As schools’ academic years are virtually wrapped up, last season’s juniors are now this season’s seniors, and with that comes extra responsibility and expectations. In the ACC, while there were plenty of players selected in the NFL Draft, the conference still returns a strong group of seniors — many of whom are set to make a strong impact in their final seasons of eligibility.
Over the next few weeks, we’ll be going team-by-team in the ACC to identify the “standout senior” that’s key to his respective squad, and why he’s so important. Think we should’ve featured another player, though? Feel free to weigh in with your own thoughts in the comments.
Stephen Morris showed some real glimmers of brilliance in 2012, and a lot of that led to ‘Canes victories. Unfortunately though, he just couldn’t deliver on that potential with consistency (not entirely his fault, of course). In games in which Morris threw for over 300 yards, Miami was 4-0. But in contests where he failed to reach that mark (and actually failed to pass for more than 223 yards in any of them), they were just 3-5. So while we did mention the failures weren’t entirely his fault, it’s kind of tough to sidestep the fact that his team’s success was largely tied to his. Even with star running back Duke Johnson returning for what may end up being a Heisman-worthy campaign, Miami will still largely rely on Morris’s arm most of all.

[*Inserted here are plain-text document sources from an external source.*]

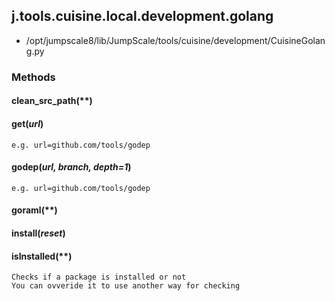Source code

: <!-- toc -->
## j.tools.cuisine.local.development.golang

- /opt/jumpscale8/lib/JumpScale/tools/cuisine/development/CuisineGolang.py

### Methods

#### clean_src_path(**) 

#### get(*url*) 

```
e.g. url=github.com/tools/godep

```

#### godep(*url, branch, depth=1*) 

```
e.g. url=github.com/tools/godep

```

#### goraml(**) 

#### install(*reset*) 

#### isInstalled(**) 

```
Checks if a package is installed or not
You can ovveride it to use another way for checking

```

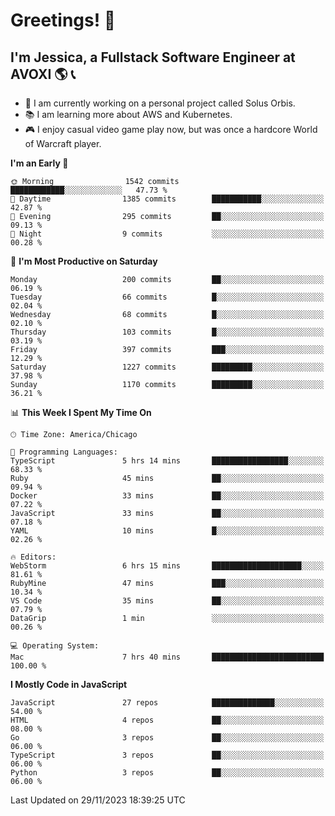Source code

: # Greetings! 🧠

## I'm Jessica, a Fullstack Software Engineer at AVOXI 🌎 📞

- 🌟 I am currently working on a personal project called Solus Orbis.
- 📚 I am learning more about AWS and Kubernetes.
- 🎮 I enjoy casual video game play now, but was once a hardcore World of Warcraft player.

<!--START_SECTION:waka-->
**I'm an Early 🐤** 

```text
🌞 Morning                1542 commits        ████████████░░░░░░░░░░░░░   47.73 % 
🌆 Daytime                1385 commits        ███████████░░░░░░░░░░░░░░   42.87 % 
🌃 Evening                295 commits         ██░░░░░░░░░░░░░░░░░░░░░░░   09.13 % 
🌙 Night                  9 commits           ░░░░░░░░░░░░░░░░░░░░░░░░░   00.28 % 
```
📅 **I'm Most Productive on Saturday** 

```text
Monday                   200 commits         ██░░░░░░░░░░░░░░░░░░░░░░░   06.19 % 
Tuesday                  66 commits          █░░░░░░░░░░░░░░░░░░░░░░░░   02.04 % 
Wednesday                68 commits          █░░░░░░░░░░░░░░░░░░░░░░░░   02.10 % 
Thursday                 103 commits         █░░░░░░░░░░░░░░░░░░░░░░░░   03.19 % 
Friday                   397 commits         ███░░░░░░░░░░░░░░░░░░░░░░   12.29 % 
Saturday                 1227 commits        █████████░░░░░░░░░░░░░░░░   37.98 % 
Sunday                   1170 commits        █████████░░░░░░░░░░░░░░░░   36.21 % 
```


📊 **This Week I Spent My Time On** 

```text
🕑︎ Time Zone: America/Chicago

💬 Programming Languages: 
TypeScript               5 hrs 14 mins       █████████████████░░░░░░░░   68.33 % 
Ruby                     45 mins             ██░░░░░░░░░░░░░░░░░░░░░░░   09.94 % 
Docker                   33 mins             ██░░░░░░░░░░░░░░░░░░░░░░░   07.22 % 
JavaScript               33 mins             ██░░░░░░░░░░░░░░░░░░░░░░░   07.18 % 
YAML                     10 mins             █░░░░░░░░░░░░░░░░░░░░░░░░   02.26 % 

🔥 Editors: 
WebStorm                 6 hrs 15 mins       ████████████████████░░░░░   81.61 % 
RubyMine                 47 mins             ███░░░░░░░░░░░░░░░░░░░░░░   10.34 % 
VS Code                  35 mins             ██░░░░░░░░░░░░░░░░░░░░░░░   07.79 % 
DataGrip                 1 min               ░░░░░░░░░░░░░░░░░░░░░░░░░   00.26 % 

💻 Operating System: 
Mac                      7 hrs 40 mins       █████████████████████████   100.00 % 
```

**I Mostly Code in JavaScript** 

```text
JavaScript               27 repos            ██████████████░░░░░░░░░░░   54.00 % 
HTML                     4 repos             ██░░░░░░░░░░░░░░░░░░░░░░░   08.00 % 
Go                       3 repos             ██░░░░░░░░░░░░░░░░░░░░░░░   06.00 % 
TypeScript               3 repos             ██░░░░░░░░░░░░░░░░░░░░░░░   06.00 % 
Python                   3 repos             ██░░░░░░░░░░░░░░░░░░░░░░░   06.00 % 
```




 Last Updated on 29/11/2023 18:39:25 UTC
<!--END_SECTION:waka-->

<!--
**jessikuh/jessikuh** is a ✨ _special_ ✨ repository because its `README.md` (this file) appears on your GitHub profile.

Here are some ideas to get you started:

- 🔭 I’m currently working on ...
- 🌱 I’m currently learning ...
- 👯 I’m looking to collaborate on ...
- 🤔 I’m looking for help with ...
- 💬 Ask me about ...
- 📫 How to reach me: ...
- 😄 Pronouns: ...
- ⚡ Fun fact: ...
-->
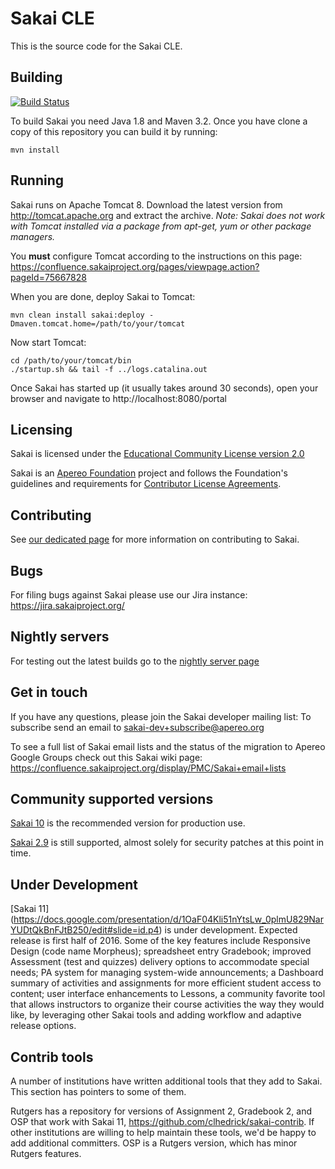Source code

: # Sakai CLE

This is the source code for the Sakai CLE.

## Building

[![Build Status](https://travis-ci.org/sakaiproject/sakai.svg?branch=master)](https://travis-ci.org/sakaiproject/sakai)


To build Sakai you need Java 1.8 and Maven 3.2. Once you have clone a copy of this repository you can
build it by running:
```
mvn install
```

## Running

Sakai runs on Apache Tomcat 8. Download the latest version from http://tomcat.apache.org and extract the archive.
*Note: Sakai does not work with Tomcat installed via a package from apt-get, yum or other package managers.*

You **must** configure Tomcat according to the instructions on this page:
https://confluence.sakaiproject.org/pages/viewpage.action?pageId=75667828

When you are done, deploy Sakai to Tomcat:
```
mvn clean install sakai:deploy -Dmaven.tomcat.home=/path/to/your/tomcat
```

Now start Tomcat:
```
cd /path/to/your/tomcat/bin
./startup.sh && tail -f ../logs.catalina.out
```

Once Sakai has started up (it usually takes around 30 seconds), open your browser and navigate to http://localhost:8080/portal

## Licensing

Sakai is licensed under the [Educational Community License version 2.0](http://opensource.org/licenses/ECL-2.0) 

Sakai is an [Apereo Foundation](http://www.apereo.org) project and follows the Foundation's guidelines and requirements for [Contributor License Agreements](https://www.apereo.org/licensing).

## Contributing

See [our dedicated page](CONTRIBUTING.md) for more information on contributing to Sakai.

## Bugs

For filing bugs against Sakai please use our Jira instance: https://jira.sakaiproject.org/

## Nightly servers 
For testing out the latest builds go to the [nightly server page](http://nightly2.sakaiproject.org)

## Get in touch
If you have any questions, please join the Sakai developer mailing list: To subscribe send an email to sakai-dev+subscribe@apereo.org

To see a full list of Sakai email lists and the status of the migration to Apereo Google Groups check out this Sakai wiki page:
https://confluence.sakaiproject.org/display/PMC/Sakai+email+lists

## Community supported versions
[Sakai 10](https://confluence.sakaiproject.org/display/DOC/Sakai+10+Release+Notes) is the recommended version for production use.

[Sakai 2.9](https://confluence.sakaiproject.org/display/DOC/Sakai+2.9+release+notes) is still supported, almost solely for security patches at this point in time.

## Under Development
[Sakai 11] (https://docs.google.com/presentation/d/1OaF04Kli51nYtsLw_0plmU829NarYUDtQkBnFJtB250/edit#slide=id.p4) is under development. Expected release is first half of 2016. Some of the key features include Responsive Design (code name Morpheus); spreadsheet entry Gradebook; improved Assessment (test and quizzes) delivery options to accommodate special needs; PA system for managing system-wide announcements; a Dashboard summary of activities and assignments for more efficient student access to content; user interface enhancements to Lessons, a community favorite tool that allows instructors to organize their course activities the way they would like, by leveraging other Sakai tools and adding workflow and adaptive release options.

## Contrib tools
A number of institutions have written additional tools that they add to Sakai. This section has pointers to some of them.

Rutgers has a repository for versions of Assignment 2, Gradebook 2, and OSP that work with Sakai 11,  https://github.com/clhedrick/sakai-contrib. If other institutions are willing to help maintain these tools, we'd be happy to add additional committers. OSP is a Rutgers version, which has minor Rutgers features.

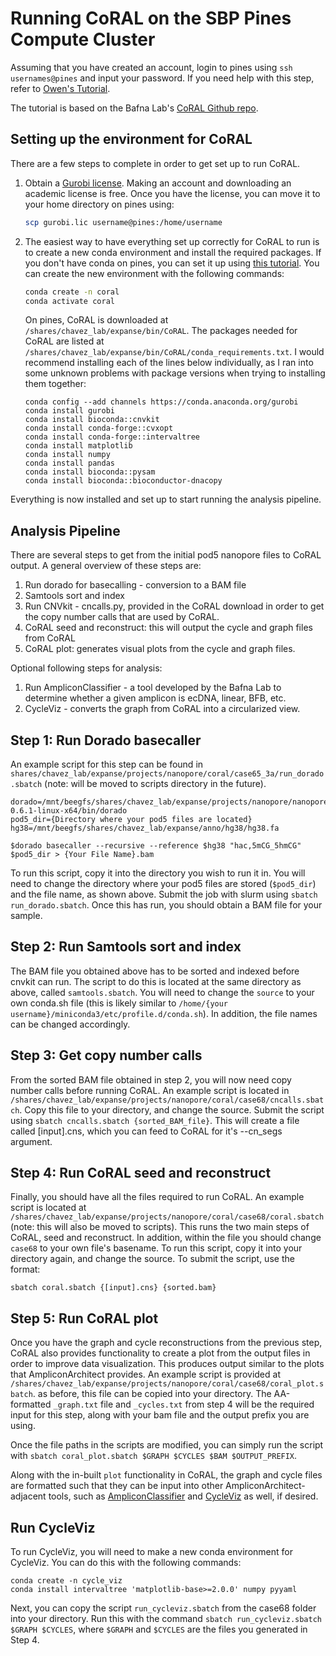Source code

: # Running CoRAL on the SBP Pines Compute Cluster
Assuming that you have created an account, login to pines using `ssh usernames@pines` and input your password. If you need help with this step, refer to [Owen's Tutorial](https://github.com/chavez-lab/protocols/wiki/The-pines-compute-cluster-at-SBP).

The tutorial is based on the Bafna Lab's [CoRAL Github repo](https://github.com/AmpliconSuitE/CoRAL). 

## Setting up the environment for CoRAL
There are a few steps to complete in order to get set up to run CoRAL.

1. Obtain a [Gurobi license](https://www.gurobi.com/academia/academic-program-and-licenses/). Making an account and downloading an academic license is free. Once you have the license, you can move it to your home directory on pines using: 
    ```bash
    scp gurobi.lic username@pines:/home/username
    ```
2. The easiest way to have everything set up correctly for CoRAL to run is to create a new conda environment and install the required packages. If you don't have conda on pines, you can set it up using [this tutorial](https://github.com/chavez-lab/protocols/tree/main/Setting_up_your_workstation). You can create the new environment with the following commands:
    ```bash 
    conda create -n coral
    conda activate coral
    ```

    On pines, CoRAL is downloaded at `/shares/chavez_lab/expanse/bin/CoRAL`. The packages needed for CoRAL are listed at `/shares/chavez_lab/expanse/bin/CoRAL/conda_requirements.txt`. I would recommend installing each of the lines below individually, as I ran into some unknown problems with package versions when trying to installing them together:

    ```
    conda config --add channels https://conda.anaconda.org/gurobi
    conda install gurobi
    conda install bioconda::cnvkit
    conda install conda-forge::cvxopt
    conda install conda-forge::intervaltree
    conda install matplotlib
    conda install numpy
    conda install pandas
    conda install bioconda::pysam
    conda install bioconda::bioconductor-dnacopy
    ```
Everything is now installed and set up to start running the analysis pipeline. 

 ## Analysis Pipeline
 There are several steps to get from the initial pod5 nanopore files to CoRAL output. A general overview of these steps are: 

1. Run dorado for basecalling - conversion to a BAM file
2. Samtools sort and index 
3. Run CNVkit - cncalls.py, provided in the CoRAL download in order to get the copy number calls that are used by CoRAL.
4. CoRAL seed and reconstruct: this will output the cycle and graph files from CoRAL
5. CoRAL plot: generates visual plots from the cycle and graph files.

Optional following steps for analysis:

1. Run AmpliconClassifier - a tool developed by the Bafna Lab to determine whether a given amplicon is ecDNA, linear, BFB, etc.
2. CycleViz - converts the graph from CoRAL into a circularized view. 
 
## Step 1: Run Dorado basecaller
An example script for this step can be found in `shares/chavez_lab/expanse/projects/nanopore/coral/case65_3a/run_dorado.sbatch` (note: will be moved to scripts directory in the future).

```
dorado=/mnt/beegfs/shares/chavez_lab/expanse/projects/nanopore/nanopore/dorado-0.6.1-linux-x64/bin/dorado
pod5_dir={Directory where your pod5 files are located}
hg38=/mnt/beegfs/shares/chavez_lab/expanse/anno/hg38/hg38.fa

$dorado basecaller --recursive --reference $hg38 "hac,5mCG_5hmCG" $pod5_dir > {Your File Name}.bam
```

To run this script, copy it into the directory you wish to run it in. You will need to change the directory where your pod5 files are stored (`$pod5_dir`) and the file name, as shown above. Submit the job with slurm using `sbatch run_dorado.sbatch`. Once this has run, you should obtain a BAM file for your sample. 

## Step 2: Run Samtools sort and index
The BAM file you obtained above has to be sorted and  indexed before cnvkit can run. The script to do this is located at the same directory as above, called `samtools.sbatch`. You will need to change the `source` to your own conda.sh file (this is likely similar to `/home/{your username}/miniconda3/etc/profile.d/conda.sh`). In addition, the file names can be changed accordingly. 

## Step 3: Get copy number calls

From the sorted BAM file obtained in step 2, you will now need copy number calls before running CoRAL. An example script is located in `/shares/chavez_lab/expanse/projects/nanopore/coral/case68/cncalls.sbatch`. Copy this file to your directory, and change the source. Submit the script using `sbatch cncalls.sbatch {sorted_BAM_file}`. This will create a file called [input].cns, which you can feed to CoRAL for it's --cn_segs argument.

## Step 4: Run CoRAL seed and reconstruct 

Finally, you should have all the files required to run CoRAL. An example script is located at `/shares/chavez_lab/expanse/projects/nanopore/coral/case68/coral.sbatch` (note: this will also be moved to scripts). This runs the two main steps of CoRAL, seed and reconstruct. In addition, within the file you should change `case68` to your own file's basename. To run this script, copy it into your directory again, and change the source. To submit the script, use the format:

`sbatch coral.sbatch {[input].cns} {sorted.bam}`

## Step 5: Run CoRAL plot

Once you have the graph and cycle reconstructions from the previous step, CoRAL also provides functionality to create a plot from the output files in order to improve data visualization. This produces output similar to the plots that AmpliconArchitect provides. An example script is provided at `/shares/chavez_lab/expanse/projects/nanopore/coral/case68/coral_plot.sbatch`. as before, this file can be copied into your directory. The AA-formatted `_graph.txt` file and `_cycles.txt` from step 4 will be the required input for this step, along with your bam file and the output prefix you are using.

Once the file paths in the scripts are modified, you can simply run the script with `sbatch coral_plot.sbatch $GRAPH $CYCLES $BAM $OUTPUT_PREFIX`.

Along with the in-built `plot` functionality in CoRAL, the graph and cycle files are formatted such that they can be input into other AmpliconArchitect-adjacent tools, such as [AmpliconClassifier](https://github.com/AmpliconSuite/AmpliconClassifier) and [CycleViz](https://github.com/AmpliconSuite/CycleViz) as well, if desired.

## Run CycleViz

To run CycleViz, you will need to make a new conda environment for CycleViz. You can do this with the following commands: 

``` 
conda create -n cycle_viz
conda install intervaltree 'matplotlib-base>=2.0.0' numpy pyyaml
```

Next, you can copy the script `run_cycleviz.sbatch` from the case68 folder into your directory. Run this with the command `sbatch run_cycleviz.sbatch $GRAPH $CYCLES`, where `$GRAPH` and `$CYCLES` are the files you generated in Step 4. 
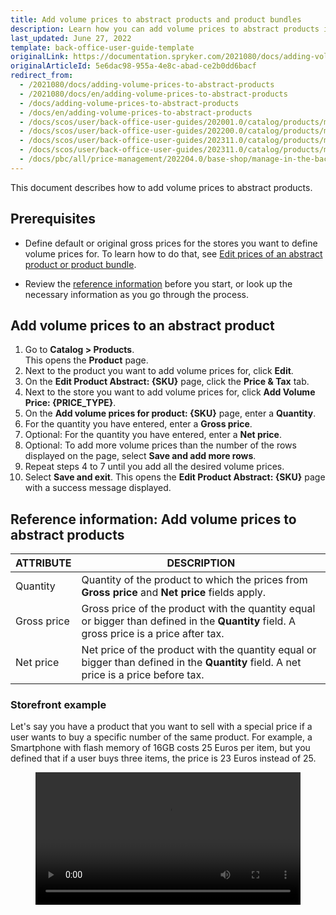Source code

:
 ```yaml
---
title: Add volume prices to abstract products and product bundles
description: Learn how you can add volume prices to abstract products in the back office within your Spryker based products
last_updated: June 27, 2022
template: back-office-user-guide-template
originalLink: https://documentation.spryker.com/2021080/docs/adding-volume-prices-to-abstract-products
originalArticleId: 5e6dac98-955a-4e8c-abad-ce2b0dd6bacf
redirect_from:
  - /2021080/docs/adding-volume-prices-to-abstract-products
  - /2021080/docs/en/adding-volume-prices-to-abstract-products
  - /docs/adding-volume-prices-to-abstract-products
  - /docs/en/adding-volume-prices-to-abstract-products
  - /docs/scos/user/back-office-user-guides/202001.0/catalog/products/manage-abstract-products/adding-volume-prices-to-abstract-products.html
  - /docs/scos/user/back-office-user-guides/202200.0/catalog/products/manage-abstract-products/adding-volume-prices-to-abstract-products.html
  - /docs/scos/user/back-office-user-guides/202311.0/catalog/products/manage-abstract-products/adding-volume-prices-to-abstract-products.html  
  - /docs/scos/user/back-office-user-guides/202311.0/catalog/products/manage-abstract-products-and-product-bundles/add-volume-prices-to-abstract-products-and-product-bundles.html
  - /docs/pbc/all/price-management/202204.0/base-shop/manage-in-the-back-office/add-volume-prices-to-abstract-products-and-product-bundles.html
---
```


This document describes how to add volume prices to abstract products.

## Prerequisites

* Define default or original gross prices for the stores you want to define volume prices for. To learn how to do that, see [Edit prices of an abstract product or product bundle](/docs/pbc/all/product-information-management/{{site.version}}/base-shop/manage-in-the-back-office/products/manage-abstract-products-and-product-bundles/edit-abstract-products-and-product-bundles.html#edit-prices-of-an-abstract-product-or-product-bundle).

* Review the [reference information](#reference-information-add-volume-prices-to-abstract-products) before you start, or look up the necessary information as you go through the process.

## Add volume prices to an abstract product

1. Go to **Catalog&nbsp;<span aria-label="and then">></span> Products**.  
    This opens the **Product** page.
2. Next to the product you want to add volume prices for, click **Edit**.
3. On the **Edit Product Abstract: {SKU}** page, click the **Price & Tax** tab.
4. Next to the store you want to add volume prices for, click **Add Volume Price: {PRICE_TYPE}**.
5. On the **Add volume prices for product: {SKU}** page, enter a **Quantity**.
6. For the quantity you have entered, enter a **Gross price**.
7. Optional: For the quantity you have entered, enter a **Net price**.
8. Optional: To add more volume prices than the number of the rows displayed on the page, select **Save and add more rows**.
9. Repeat steps 4 to 7 until you add all the desired volume prices.
10. Select **Save and exit**.
    This opens the **Edit Product Abstract: {SKU}** page with a success message displayed.

## Reference information: Add volume prices to abstract products

| ATTRIBUTE | DESCRIPTION |
| --- | --- |
| Quantity | Quantity of the product to which the prices from **Gross price** and **Net price** fields apply. |
| Gross price | Gross price of the product with the quantity equal or bigger than defined in the **Quantity** field. A gross price is a price after tax. |
| Net price | Net price of the product with the quantity equal or bigger than defined in the **Quantity** field. A net price is a price before tax. |

### Storefront example

Let's say you have a product that you want to sell with a special price if a user wants to buy a specific number of the same product. For example, a Smartphone with  flash memory of 16GB costs 25 Euros per item, but you defined that if a user buys three items, the price is 23 Euros instead of 25.

<figure class="video_container">
    <video width="100%" height="auto" controls>
    <source src="https://spryker.s3.eu-central-1.amazonaws.com/docs/pbc/all/price-management/base-shop/manage-in-the-back-office/add-volume-prices-to-abstract-products-and-product-bundles.md/Volume-prices.mp4" type="video/mp4">
  </video>
</figure>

Morris’s 2012 season was largely deemed a success because he delivered on expectations in a way his predecessor, Jacory Harris, just never showed any ability to. And to a point, this makes sense. In his first season as a full-time starter, Morris managed a three-to-one TD:INT ratio, completed 58 percent of his passes and threw for nearly 3,400 yards. But as we brought up earlier, some games were better than others. In the four games (all wins) in which he threw for over 300 yards, his stat line read: 93-of-158 (58.9 percent) for 1,784 yards, 13 touchdowns and two interceptions. So for the other eight, he’s only got 1,600 yards, eight TDs and five picks on 57.8 percent passing. While the latter three figures there provide some cause for alarm, I think it’s worth taking a good look at the accuracy figure, though. Despite a decidedly less productive eight games, his accuracy barely fell at all. If he’s improving upon that accuracy this offseason, that production drop-off becomes a lot less steep when it’s simply dipping from 63-percent completions to 62.